Depremde yıkılan binaların müteahhitlerine ruhsat verenler hakkında suç duyurusu

Avukat Emrah Altunoğlu, 6 Şubat’ta merkez üssü Kahramanmaraş olan iki büyük depremde yıkılan binaların müteahhitleri, yapı ruhsatı veren, iskan ruhsatı veren, denetim görevini yerine getiren kişiler hakkında Hatay Cumhuriyet Başsavcılığı’na suç duyurusunda bulundu. Altunoğlu, sorumluların “taksirle insan öldürme” suçundan yargılanmasını istedi.

Türkiye’yi yasa boğan Kahramanmaraş depreminde en çok tartışılan konu yeni binaların dahi yıkılması oldu. Kahramanmaraş depreminde binlerce bina yerle bir oldu. Yıkılan binalar arasında yeni binalar da vardı ve bu yeni binalar yüzlerce insana mezar oldu. Depremin meydana geldiği günden beri en çok bu binaların müteahhitleri tartışılıyor.

Avukat Emrah Altunoğlu, hasar gören ve yıkılan tüm binaların yapımında sorumlu müteahhitler hakkında suç duyurusunda bulundu.

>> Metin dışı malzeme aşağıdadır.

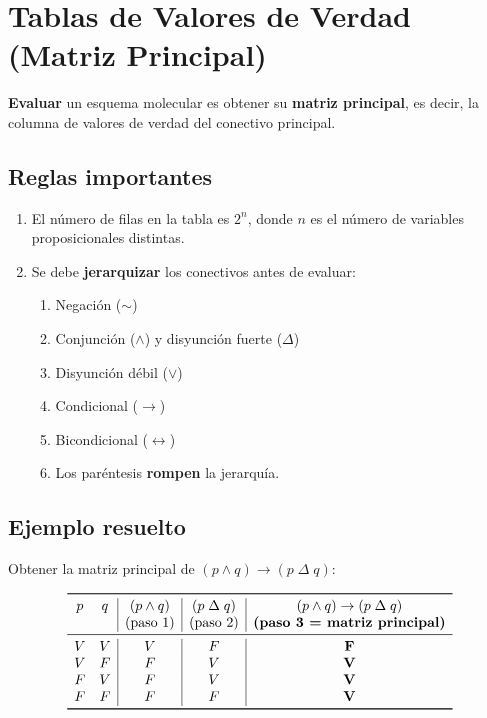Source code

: \documentclass[12pt,a4paper]{article}
\begin{document}
\section{Tablas de Valores de Verdad (Matriz Principal)}

\begin{definicion}
\textbf{Evaluar} un esquema molecular es obtener su \textbf{matriz principal}, es decir,
la columna de valores de verdad del conectivo principal.
\end{definicion}

\subsection{Reglas importantes}

\begin{enumerate}[leftmargin=1.5cm]
  \item El número de filas en la tabla es $2^{n}$, donde $n$ es el número de variables
        proposicionales distintas.
  \item Se debe \textbf{jerarquizar} los conectivos antes de evaluar:
        \begin{enumerate}[label=\arabic*$^\circ$]
          \item Negación ($\sim$)
          \item Conjunción ($\wedge$) y disyunción fuerte ($\Delta$)
          \item Disyunción débil ($\vee$)
          \item Condicional ($\rightarrow$)
          \item Bicondicional ($\leftrightarrow$)
          \item Los paréntesis \textbf{rompen} la jerarquía.
        \end{enumerate}
\end{enumerate}

\subsection{Ejemplo resuelto}

Obtener la matriz principal de $(p \wedge q) \rightarrow (p \;\Delta\; q)$:

\[
\begin{array}{cc|c|c|c}
\toprule
p & q & (p \wedge q) & (p \;\Delta\; q) & (p \wedge q) \rightarrow (p \;\Delta\; q) \\
  &   & \text{(paso 1)} & \text{(paso 2)} & \textbf{(paso 3 = matriz principal)} \\
\midrule
V & V & V & F & \mathbf{F} \\
V & F & F & V & \mathbf{V} \\
F & V & F & V & \mathbf{V} \\
F & F & F & F & \mathbf{V} \\
\bottomrule
\end{array}
\]
\end{document}
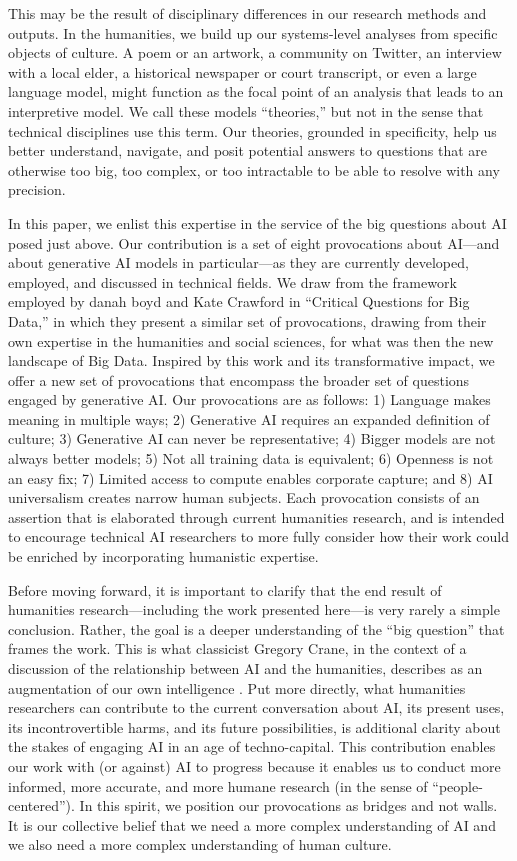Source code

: This may be the result of disciplinary differences in our research methods and outputs. In the humanities, we build up our systems-level analyses from specific objects of culture. A poem or an artwork, a community on Twitter, an interview with a local elder, a historical newspaper or court transcript, or even a large language model, might function as the focal point of an analysis that leads to an interpretive model. We call these models ``theories,'' but not in the sense that technical disciplines use this term. Our theories, grounded in specificity, help us better understand, navigate, and posit potential answers to questions that are otherwise too big, too complex, or too intractable to be able to resolve with any precision. 

In this paper, we enlist this expertise in the service of the big questions about AI posed just above. Our contribution is a set of eight provocations about AI---and about generative AI models in particular---as they are currently developed, employed, and discussed in technical fields. We draw from the framework employed by danah boyd and Kate Crawford \citeyear{boyd_Crawford_2012} in ``Critical Questions for Big Data,'' in which they present a similar set of provocations, drawing from their own expertise in the humanities and social sciences, for what was then the new landscape of Big Data. Inspired by this work and its transformative impact, we offer a new set of provocations that encompass the broader set of questions engaged by generative AI. Our provocations are as follows: 1) Language makes meaning in multiple ways; 2) Generative AI requires an expanded definition of culture; 3) Generative AI can never be representative; 4) Bigger models are not always better models; 5) Not all training data is equivalent; 6) Openness is not an easy fix; 7) Limited access to compute enables corporate capture; and 8) AI universalism creates narrow human subjects. Each provocation consists of an assertion that is elaborated through current humanities research, and is intended to encourage technical AI researchers to more fully consider how their work could be enriched by incorporating humanistic expertise. 

Before moving forward, it is important to clarify that the end result of humanities research---including the work presented here---is very rarely a simple conclusion. Rather, the goal is a deeper understanding of the ``big question'' that frames the work. This is what classicist Gregory Crane, in the context of a discussion of the relationship between AI and the humanities, describes as an augmentation of our own intelligence \citeyear{Crane_2019}. Put more directly,  what humanities researchers can contribute to the current conversation about AI, its present uses, its incontrovertible harms, and its future possibilities, is additional clarity about the stakes of engaging AI in an age of techno-capital. This contribution enables our work with (or against) AI to progress because it enables us to conduct more informed, more accurate, and more humane research (in the sense of ``people-centered''). In this spirit, we position our provocations as bridges and not walls. It is our collective belief that we need a more complex understanding of AI and we also need a more complex understanding of human culture. 
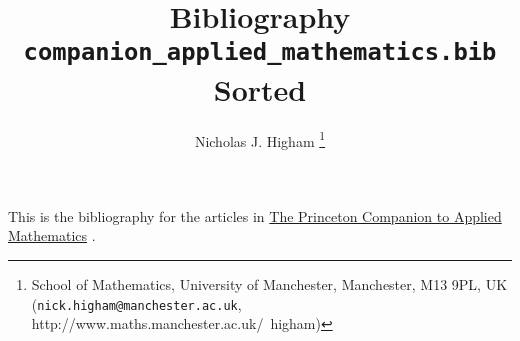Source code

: \documentclass[12pt]{article}
\title{Bibliography \texttt{companion\_applied\_mathematics.bib} Sorted}
\author{Nicholas J. Higham%
        \thanks{%
                School of Mathematics,
                University of Manchester,
                Manchester, M13 9PL, UK 
                (\texttt{nick.higham@manchester.ac.uk},
                http://www.maths.manchester.ac.uk/\string~higham)
               }
}
\begin{document}
\maketitle

This is the bibliography for the articles in 
\href{http://www.ma.man.ac.uk/~higham/pcam/index.php}{The Princeton Companion to Applied Mathematics} \cite{higham15PCAM}.

\nocite{*}



\end{document}
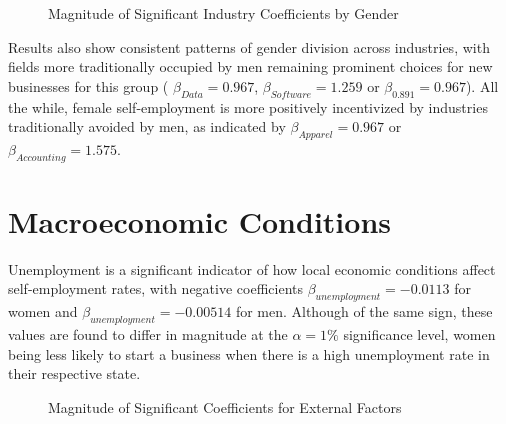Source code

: \begin{figure}[hbtp]
    \caption{Magnitude of Significant Industry Coefficients by Gender} 
\end{figure}

Results also show consistent patterns of gender division across industries, with fields more traditionally occupied by men remaining prominent choices for new businesses for this group ( $\beta_{Data} = 0.967$, $\beta_{Software} = 1.259$ or $\beta_{0.891} = 0.967$). All the while, female self-employment is more positively incentivized by industries traditionally avoided by men, as indicated by $\beta_{Apparel} = 0.967$ or $\beta_{Accounting} = 1.575$.

\section{Macroeconomic Conditions}

Unemployment is a significant indicator of how local economic conditions affect self-employment rates, with negative coefficients $\beta_{unemployment} = -0.0113$ for women and $\beta_{unemployment} = -0.00514$ for men. Although of the same sign, these values are found to differ in magnitude at the $\alpha = 1\% $ significance level, women being less likely to start a business when there is a high unemployment rate in their respective state. 

\begin{figure}[hbtp]
    \caption{Magnitude of Significant Coefficients for External Factors} 
\end{figure}

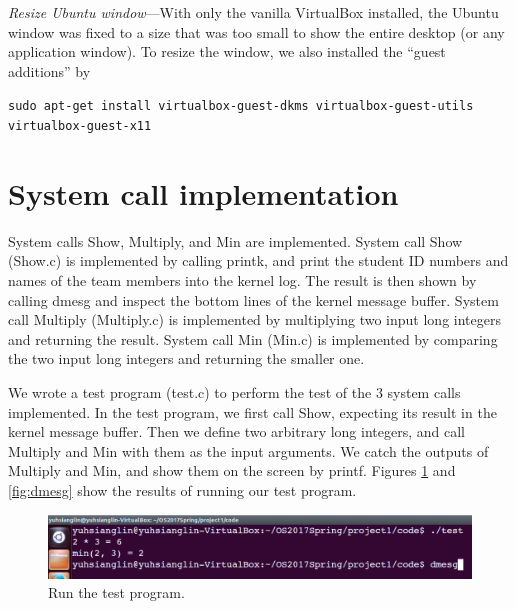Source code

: \documentclass[twoside, 11pt, tablecaption=bottom]{article}
\begin{document}
	\emph{Resize Ubuntu window}---With only the vanilla VirtualBox installed, the Ubuntu window was fixed to a size that was too small to show the entire desktop (or any application window). To resize the window, we also installed the ``guest additions'' by
	
		\texttt{sudo apt-get install virtualbox-guest-dkms virtualbox-guest-utils virtualbox-guest-x11}




\section{System call implementation}

	System calls Show, Multiply, and Min are implemented. System call Show (Show.c) is implemented by calling printk, and print the student ID numbers and names of the team members into the kernel log. The result is then shown by calling dmesg and inspect the bottom lines of the kernel message buffer. System call Multiply (Multiply.c) is implemented by multiplying two input long integers and returning the result. System call Min (Min.c) is implemented by comparing the two input long integers and returning the smaller one.
	
	We wrote a test program (test.c) to perform the test of the 3 system calls implemented. In the test program, we first call Show, expecting its result in the kernel message buffer. Then we define two arbitrary long integers, and call Multiply and Min with them as the input arguments. We catch the outputs of Multiply and Min, and show them on the screen by printf. Figures \ref{fig:test} and \ref{fig:dmesg} show the results of running our test program.


\begin{figure}
\centering
\includegraphics[width = 15 cm]{test}
\caption{Run the test program.}
\label{fig:test}
\end{figure}

\end{document}
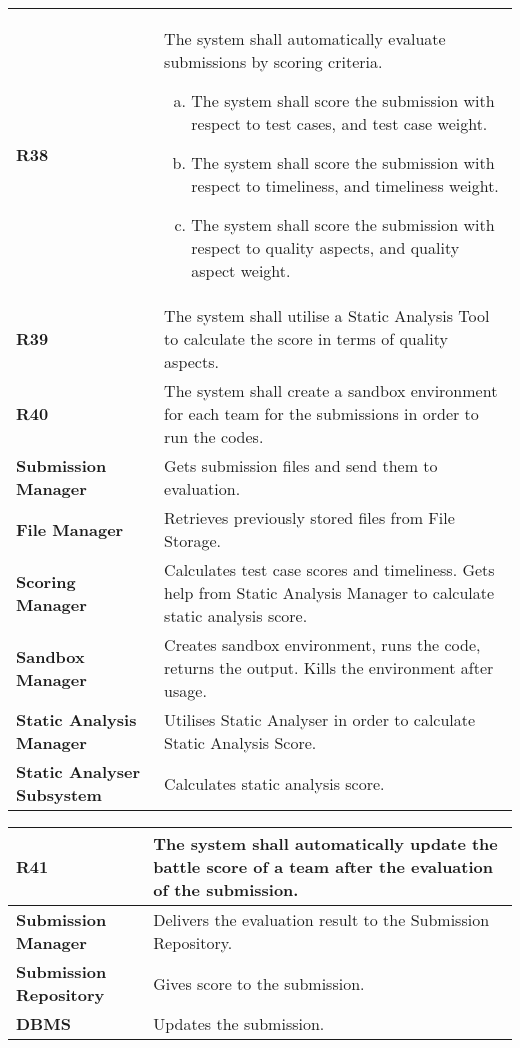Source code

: \begin{table}[h!]
  \centering
  \begin{tabular}{lp{12cm}}
    \hline
    \textbf{R38} & The system shall automatically evaluate submissions by scoring criteria.
     \begin{enumerate}[(a)]
         \item The system shall score the submission with respect to test cases, and test case weight.
         \item The system shall score the submission with respect to timeliness, and timeliness weight.
         \item The system shall score the submission with respect to quality aspects, and quality aspect weight.
     \end{enumerate}
\\
 \textbf{R39} & The system shall utilise a Static Analysis Tool to calculate the score in terms of quality aspects.\\
 \textbf{R40} & The system shall create a sandbox environment for each team for the submissions in order to run the codes.\\
    \hline
    \hline
    \textbf{Submission Manager} & Gets submission files and send them to evaluation. \\
    \textbf{File Manager} & Retrieves previously stored files from File Storage.\\
    \textbf{Scoring Manager} &  Calculates test case scores and timeliness. Gets help from Static Analysis Manager to calculate static analysis score.\\
    \textbf{Sandbox Manager} & Creates sandbox environment, runs the code, returns the output. Kills the environment after usage.\\
    \textbf{Static Analysis Manager} & Utilises Static Analyser in order to calculate Static Analysis Score. \\
    \textbf{Static Analyser Subsystem} & Calculates static analysis score.\\
    \hline
  \end{tabular}
\end{table}

\begin{table}[h!]
  \centering
  \begin{tabular}{lp{12cm}}
    \hline
    \textbf{R41} &  The system shall automatically update the battle score of a team after the evaluation of the submission. \\
    \hline
    \hline
    \textbf{Submission Manager} & Delivers the evaluation result to the Submission Repository. \\
    \textbf{Submission Repository} & Gives score to the submission.\\
    \textbf{DBMS} & Updates the submission.\\
    \hline
  \end{tabular}
\end{table}


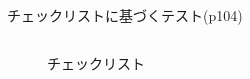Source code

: \begin{frame}[shrink=20]{チェックリストに基づくテスト(p104)}
\begin{columns}[t]
\begin{column}{.35\textwidth}
        \begin{figure}
        \begin{center}
            \begin{overlayarea}{\textwidth}{0.6\textheight}
            \begin{center}
            \end{center}
            \end{overlayarea}
        \caption{チェックリスト}
        \end{center}
        \end{figure}
    \end{column}
\end{columns}
\end{frame}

Altunoğlu’nun verdiği suç duyurusunda şu ifadelere yer verildi:

“6 Şubat 2023 tarihinde meydana gelen afet nedeniyle yaşanan can kayıplarından ve yaralanmalardan tespit ettiğimiz ve tespit edilecek tüm kişiler suçun failidir. Olay son derece açık olduğu, bazı binalar dimdik ayakta iken, hemen yanı başındakilerin çöktüğü ve altında binlerce insan hayatını kaybettiği, yaralandığı ve hala göçük altında kaldığı için bu felaketin ihmal sonucu gerçekleştiği açıktır. Bu tamamen bu çürük binaları yapan, bunların yapılmasına izin veren, bunlara göz yuman ve bunları denetlemeyenlerin sorumluluğudur. Tartışılması gereken belki de ‘kast’ iradesinin olup olmadığıdır.

“TAKSİRLE İNSAN ÖLDÜRME…”

Suçun manevi unsuru açısından; meydana gelen kayıp ve yıkımların salt bir afet nedeniyle meydana geldiğinden söz edilemeyeceği zira bölgede halen sağlam yapıların bulunduğu, kaldı ki ülkemizin jeolojik özellikleri dikkate alındığında depremin ülkemizde beklenen ve sıklıkla yaşanan bir doğal durum olduğu herkesçe bilinmektedir. Bu nedenle suçun manevi unsuru bakımından faillerin öngörüsü bulunmaktadır. Burada faillerin bunu öngörüp kendilerine güvenmeleri nedeniyle hareketlerine devam edip bilinçli taksirle mi yoksa neticeyi öngörmelerine rağmen bunu kabullenip olursa olsun mu dedikleri yani suçu olası kastla mı işledikleri konusunda bir tartışma olabilir. Bu da ancak yapılacak soruşturma ve kovuşturma aşamasında elde edilecek delillerle açığa çıkarılabilir. Bu nedenle bize şu an için bu hukuki nitelik tartışmasına girmeden, bu aşamada tartışma yaratmamak için TCK m. 22/3’ten suç duyurusunda bulunuyoruz.

“KULLANILAN MALZEMELERİN VE BİNALARIN YAPILIŞ TEKNİKLERİNİN SORUŞTURULMASI GEREKMEKTEDİR”

Sayın makamınızca -afet bölgesinin maddi şartları da dikkate alınarak mümkün olan en kısa zamanda- yıkılan binalarla ilgili alınan tüm izinlerin, binalarda yapılacak bilirkişi incelemesi sonucu belirlenebilecek kullanılan malzemelerin ve binaların yapılış teknikleri gibi hususların soruşturulmasını; bu konuda uzmanından alınacak bilirkişi raporu ışığında hukuki değerlendirme yapılmasını talep ederiz.

Nitekim Ankara Üniversitesi Hukuk Fakültesinde öğretim görevlisi Prof. Dr. Ahmet M. Kılıçoğlu’da depremin hemen sonrasında yaptığı açıklamada yukarıda açıkladığımız hususların önemini vurgulamıştır:

Müteahhitler, Yapı Denetim Firmaları, İmar Müdürlüklerinin sorumlu tutulmaları ve delillerin kaybolmaması için yıkılan binaların enkazları kaldırılmadan, C.Savcıları re’sen kolon ve kirişlerden örnekler aldırtıp, binanın kimliğini etiketleyerek saklamalıdır. Açıklamalarımızın tamamı da göz önünde bulundurulduğunda ilgili bölgelerde talep ettiğimiz incelemelerin yapılması Savcılığınız açısından tarihi de bir sorumluluktur.”